Behavioral Psychology

Extinction

By  | 

We wrote an article on using extinction to stop unwanted behaviors, on how it takes more skill, planning, and patience than punishment but is a much better, more humane method to get what you want.

This is not to say that it’s a bed of roses for the organism being subjected to extinction though. Common responses include frustration, anger, aggression, and anxiety. We take our cues on how to behave from the reinforcements we receive, and when these reinforcements suddenly disappear so that there are no cues whatsoever on how to proceed, the predictable outcome is psychological and emotional pain.

But not all pain is created equal. The quality of the psychological and emotional pain engendered by the process of extinction is much different from that engendered by punishment. With punishment the pain comes from a discernible source, from the authority figure who is supposed to represent nurturing and support, the authority figure who in the case of a primary caregiver represents the blueprint on which all subsequent relationships are based. With extinction the pain is more ephemeral. This pain is owned by the organism, as it were, who must bring creativity to bear in the form of a slew of new behaviors in order to once again receive the desired reinforcements.

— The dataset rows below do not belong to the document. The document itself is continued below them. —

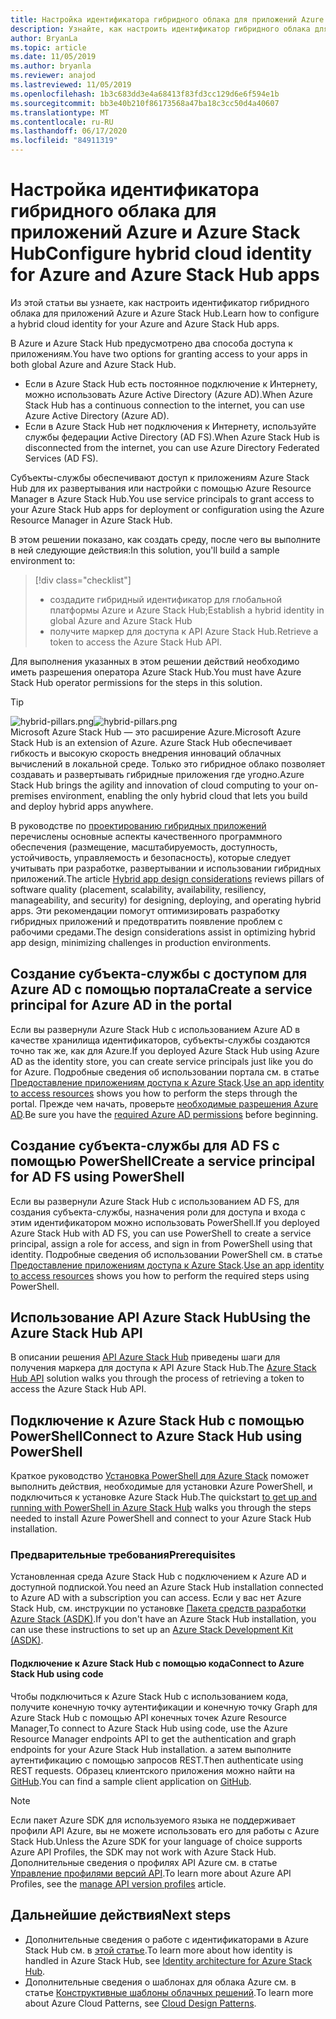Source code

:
 ```yaml
---
title: Настройка идентификатора гибридного облака для приложений Azure и Azure Stack Hub
description: Узнайте, как настроить идентификатор гибридного облака для приложений Azure и Azure Stack Hub.
author: BryanLa
ms.topic: article
ms.date: 11/05/2019
ms.author: bryanla
ms.reviewer: anajod
ms.lastreviewed: 11/05/2019
ms.openlocfilehash: 1b3c683dd3e4a68413f83fd3cc129d6e6f594e1b
ms.sourcegitcommit: bb3e40b210f86173568a47ba18c3cc50d4a40607
ms.translationtype: MT
ms.contentlocale: ru-RU
ms.lasthandoff: 06/17/2020
ms.locfileid: "84911319"
---
```

# <a name="configure-hybrid-cloud-identity-for-azure-and-azure-stack-hub-apps"></a><span data-ttu-id="9a11b-103">Настройка идентификатора гибридного облака для приложений Azure и Azure Stack Hub</span><span class="sxs-lookup"><span data-stu-id="9a11b-103">Configure hybrid cloud identity for Azure and Azure Stack Hub apps</span></span>

<span data-ttu-id="9a11b-104">Из этой статьи вы узнаете, как настроить идентификатор гибридного облака для приложений Azure и Azure Stack Hub.</span><span class="sxs-lookup"><span data-stu-id="9a11b-104">Learn how to configure a hybrid cloud identity for your Azure and Azure Stack Hub apps.</span></span>

<span data-ttu-id="9a11b-105">В Azure и Azure Stack Hub предусмотрено два способа доступа к приложениям.</span><span class="sxs-lookup"><span data-stu-id="9a11b-105">You have two options for granting access to your apps in both global Azure and Azure Stack Hub.</span></span>

 * <span data-ttu-id="9a11b-106">Если в Azure Stack Hub есть постоянное подключение к Интернету, можно использовать Azure Active Directory (Azure AD).</span><span class="sxs-lookup"><span data-stu-id="9a11b-106">When Azure Stack Hub has a continuous connection to the internet, you can use Azure Active Directory (Azure AD).</span></span>
 * <span data-ttu-id="9a11b-107">Если в Azure Stack Hub нет подключения к Интернету, используйте службы федерации Active Directory (AD FS).</span><span class="sxs-lookup"><span data-stu-id="9a11b-107">When Azure Stack Hub is disconnected from the internet, you can use Azure Directory Federated Services (AD FS).</span></span>

<span data-ttu-id="9a11b-108">Субъекты-службы обеспечивают доступ к приложениям Azure Stack Hub для их развертывания или настройки с помощью Azure Resource Manager в Azure Stack Hub.</span><span class="sxs-lookup"><span data-stu-id="9a11b-108">You use service principals to grant access to your Azure Stack Hub apps for deployment or configuration using the Azure Resource Manager in Azure Stack Hub.</span></span>

<span data-ttu-id="9a11b-109">В этом решении показано, как создать среду, после чего вы выполните в ней следующие действия:</span><span class="sxs-lookup"><span data-stu-id="9a11b-109">In this solution, you'll build a sample environment to:</span></span>

> [!div class="checklist"]
> - <span data-ttu-id="9a11b-110">создадите гибридный идентификатор для глобальной платформы Azure и Azure Stack Hub;</span><span class="sxs-lookup"><span data-stu-id="9a11b-110">Establish a hybrid identity in global Azure and Azure Stack Hub</span></span>
> - <span data-ttu-id="9a11b-111">получите маркер для доступа к API Azure Stack Hub.</span><span class="sxs-lookup"><span data-stu-id="9a11b-111">Retrieve a token to access the Azure Stack Hub API.</span></span>

<span data-ttu-id="9a11b-112">Для выполнения указанных в этом решении действий необходимо иметь разрешения оператора Azure Stack Hub.</span><span class="sxs-lookup"><span data-stu-id="9a11b-112">You must have Azure Stack Hub operator permissions for the steps in this solution.</span></span>

> [!Tip]  
> <span data-ttu-id="9a11b-113">![hybrid-pillars.png](./media/solution-deployment-guide-cross-cloud-scaling/hybrid-pillars.png)</span><span class="sxs-lookup"><span data-stu-id="9a11b-113">![hybrid-pillars.png](./media/solution-deployment-guide-cross-cloud-scaling/hybrid-pillars.png)</span></span>  
> <span data-ttu-id="9a11b-114">Microsoft Azure Stack Hub — это расширение Azure.</span><span class="sxs-lookup"><span data-stu-id="9a11b-114">Microsoft Azure Stack Hub is an extension of Azure.</span></span> <span data-ttu-id="9a11b-115">Azure Stack Hub обеспечивает гибкость и высокую скорость внедрения инноваций облачных вычислений в локальной среде. Только это гибридное облако позволяет создавать и развертывать гибридные приложения где угодно.</span><span class="sxs-lookup"><span data-stu-id="9a11b-115">Azure Stack Hub brings the agility and innovation of cloud computing to your on-premises environment, enabling the only hybrid cloud that lets you build and deploy hybrid apps anywhere.</span></span>  
> 
> <span data-ttu-id="9a11b-116">В руководстве по [проектированию гибридных приложений](overview-app-design-considerations.md) перечислены основные аспекты качественного программного обеспечения (размещение, масштабируемость, доступность, устойчивость, управляемость и безопасность), которые следует учитывать при разработке, развертывании и использовании гибридных приложений.</span><span class="sxs-lookup"><span data-stu-id="9a11b-116">The article [Hybrid app design considerations](overview-app-design-considerations.md) reviews pillars of software quality (placement, scalability, availability, resiliency, manageability, and security) for designing, deploying, and operating hybrid apps.</span></span> <span data-ttu-id="9a11b-117">Эти рекомендации помогут оптимизировать разработку гибридных приложений и предотвратить появление проблем с рабочими средами.</span><span class="sxs-lookup"><span data-stu-id="9a11b-117">The design considerations assist in optimizing hybrid app design, minimizing challenges in production environments.</span></span>

## <a name="create-a-service-principal-for-azure-ad-in-the-portal"></a><span data-ttu-id="9a11b-118">Создание субъекта-службы с доступом для Azure AD с помощью портала</span><span class="sxs-lookup"><span data-stu-id="9a11b-118">Create a service principal for Azure AD in the portal</span></span>

<span data-ttu-id="9a11b-119">Если вы развернули Azure Stack Hub с использованием Azure AD в качестве хранилища идентификаторов, субъекты-службы создаются точно так же, как для Azure.</span><span class="sxs-lookup"><span data-stu-id="9a11b-119">If you deployed Azure Stack Hub using Azure AD as the identity store, you can create service principals just like you do for Azure.</span></span> <span data-ttu-id="9a11b-120">Подробные сведения об использовании портала см. в статье [Предоставление приложениям доступа к Azure Stack](/azure-stack/operator/azure-stack-create-service-principals.md#manage-an-azure-ad-app-identity).</span><span class="sxs-lookup"><span data-stu-id="9a11b-120">[Use an app identity to access resources](/azure-stack/operator/azure-stack-create-service-principals.md#manage-an-azure-ad-app-identity) shows you how to perform the steps through the portal.</span></span> <span data-ttu-id="9a11b-121">Прежде чем начать, проверьте [необходимые разрешения Azure AD](/azure/azure-resource-manager/resource-group-create-service-principal-portal#required-permissions).</span><span class="sxs-lookup"><span data-stu-id="9a11b-121">Be sure you have the [required Azure AD permissions](/azure/azure-resource-manager/resource-group-create-service-principal-portal#required-permissions) before beginning.</span></span>

## <a name="create-a-service-principal-for-ad-fs-using-powershell"></a><span data-ttu-id="9a11b-122">Создание субъекта-службы для AD FS с помощью PowerShell</span><span class="sxs-lookup"><span data-stu-id="9a11b-122">Create a service principal for AD FS using PowerShell</span></span>

<span data-ttu-id="9a11b-123">Если вы развернули Azure Stack Hub с использованием AD FS, для создания субъекта-службы, назначения роли для доступа и входа с этим идентификатором можно использовать PowerShell.</span><span class="sxs-lookup"><span data-stu-id="9a11b-123">If you deployed Azure Stack Hub with AD FS, you can use PowerShell to create a service principal, assign a role for access, and sign in from PowerShell using that identity.</span></span> <span data-ttu-id="9a11b-124">Подробные сведения об использовании PowerShell см. в статье [Предоставление приложениям доступа к Azure Stack](/azure-stack/operator/azure-stack-create-service-principals.md#manage-an-ad-fs-app-identity).</span><span class="sxs-lookup"><span data-stu-id="9a11b-124">[Use an app identity to access resources](/azure-stack/operator/azure-stack-create-service-principals.md#manage-an-ad-fs-app-identity) shows you how to perform the required steps using PowerShell.</span></span>

## <a name="using-the-azure-stack-hub-api"></a><span data-ttu-id="9a11b-125">Использование API Azure Stack Hub</span><span class="sxs-lookup"><span data-stu-id="9a11b-125">Using the Azure Stack Hub API</span></span>

<span data-ttu-id="9a11b-126">В описании решения [API Azure Stack Hub](/azure-stack/user/azure-stack-rest-api-use.md) приведены шаги для получения маркера для доступа к API Azure Stack Hub.</span><span class="sxs-lookup"><span data-stu-id="9a11b-126">The [Azure Stack Hub API](/azure-stack/user/azure-stack-rest-api-use.md)  solution walks you through the process of retrieving a token to access the Azure Stack Hub API.</span></span>

## <a name="connect-to-azure-stack-hub-using-powershell"></a><span data-ttu-id="9a11b-127">Подключение к Azure Stack Hub с помощью PowerShell</span><span class="sxs-lookup"><span data-stu-id="9a11b-127">Connect to Azure Stack Hub using PowerShell</span></span>

<span data-ttu-id="9a11b-128">Краткое руководство [Установка PowerShell для Azure Stack](/azure-stack/operator/azure-stack-powershell-install.md) поможет выполнить действия, необходимые для установки Azure PowerShell, и подключиться к установке Azure Stack Hub.</span><span class="sxs-lookup"><span data-stu-id="9a11b-128">The quickstart [to get up and running with PowerShell in Azure Stack Hub](/azure-stack/operator/azure-stack-powershell-install.md) walks you through the steps needed to install Azure PowerShell and connect to your Azure Stack Hub installation.</span></span>

### <a name="prerequisites"></a><span data-ttu-id="9a11b-129">Предварительные требования</span><span class="sxs-lookup"><span data-stu-id="9a11b-129">Prerequisites</span></span>

<span data-ttu-id="9a11b-130">Установленная среда Azure Stack Hub с подключением к Azure AD и доступной подпиской.</span><span class="sxs-lookup"><span data-stu-id="9a11b-130">You need an Azure Stack Hub installation connected to Azure AD with a subscription you can access.</span></span> <span data-ttu-id="9a11b-131">Если у вас нет Azure Stack Hub, см. инструкции по установке [Пакета средств разработки Azure Stack (ASDK)](/azure-stack/asdk/asdk-install.md).</span><span class="sxs-lookup"><span data-stu-id="9a11b-131">If you don't have an Azure Stack Hub installation, you can use these instructions to set up an [Azure Stack Development Kit (ASDK)](/azure-stack/asdk/asdk-install.md).</span></span>

#### <a name="connect-to-azure-stack-hub-using-code"></a><span data-ttu-id="9a11b-132">Подключение к Azure Stack Hub с помощью кода</span><span class="sxs-lookup"><span data-stu-id="9a11b-132">Connect to Azure Stack Hub using code</span></span>

<span data-ttu-id="9a11b-133">Чтобы подключиться к Azure Stack Hub с использованием кода, получите конечную точку аутентификации и конечную точку Graph для Azure Stack Hub с помощью API конечных точек Azure Resource Manager,</span><span class="sxs-lookup"><span data-stu-id="9a11b-133">To connect to Azure Stack Hub using code, use the Azure Resource Manager endpoints API to get the authentication and graph endpoints for your Azure Stack Hub installation.</span></span> <span data-ttu-id="9a11b-134">а затем выполните аутентификацию с помощью запросов REST.</span><span class="sxs-lookup"><span data-stu-id="9a11b-134">Then authenticate using REST requests.</span></span> <span data-ttu-id="9a11b-135">Образец клиентского приложения можно найти на [GitHub](https://github.com/shriramnat/HybridARMApplication).</span><span class="sxs-lookup"><span data-stu-id="9a11b-135">You can find a sample client application on [GitHub](https://github.com/shriramnat/HybridARMApplication).</span></span>

>[!Note]
><span data-ttu-id="9a11b-136">Если пакет Azure SDK для используемого языка не поддерживает профили API Azure, вы не можете использовать его для работы с Azure Stack Hub.</span><span class="sxs-lookup"><span data-stu-id="9a11b-136">Unless the Azure SDK for your language of choice supports Azure API Profiles, the SDK may not work with Azure Stack Hub.</span></span> <span data-ttu-id="9a11b-137">Дополнительные сведения о профилях API Azure см. в статье [Управление профилями версий API](/azure-stack/user/azure-stack-version-profiles.md).</span><span class="sxs-lookup"><span data-stu-id="9a11b-137">To learn more about Azure API Profiles, see the [manage API version profiles](/azure-stack/user/azure-stack-version-profiles.md) article.</span></span>

## <a name="next-steps"></a><span data-ttu-id="9a11b-138">Дальнейшие действия</span><span class="sxs-lookup"><span data-stu-id="9a11b-138">Next steps</span></span>

- <span data-ttu-id="9a11b-139">Дополнительные сведения о работе с идентификаторами в Azure Stack Hub см. в [этой статье](/azure-stack/operator/azure-stack-identity-architecture.md).</span><span class="sxs-lookup"><span data-stu-id="9a11b-139">To learn more about how identity is handled in Azure Stack Hub, see [Identity architecture for Azure Stack Hub](/azure-stack/operator/azure-stack-identity-architecture.md).</span></span>
- <span data-ttu-id="9a11b-140">Дополнительные сведения о шаблонах для облака Azure см. в статье [Конструктивные шаблоны облачных решений](https://docs.microsoft.com/azure/architecture/patterns).</span><span class="sxs-lookup"><span data-stu-id="9a11b-140">To learn more about Azure Cloud Patterns, see [Cloud Design Patterns](https://docs.microsoft.com/azure/architecture/patterns).</span></span>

Working through a difficult problem almost always engenders frustration and anxiety but solving that problem almost always leads to feelings of elation and a sense of accomplishment, and when you think about it being subjected to extinction is working through a difficult problem. There might be a rocky period in there but when the organism finds a new response that gets the job done frustration and anxiety dissipate, and at least in the case of people, dogs, cats, and other intelligent mammalian life forms, these negative feelings are replaced by feelings of elation and a sense of accomplishment.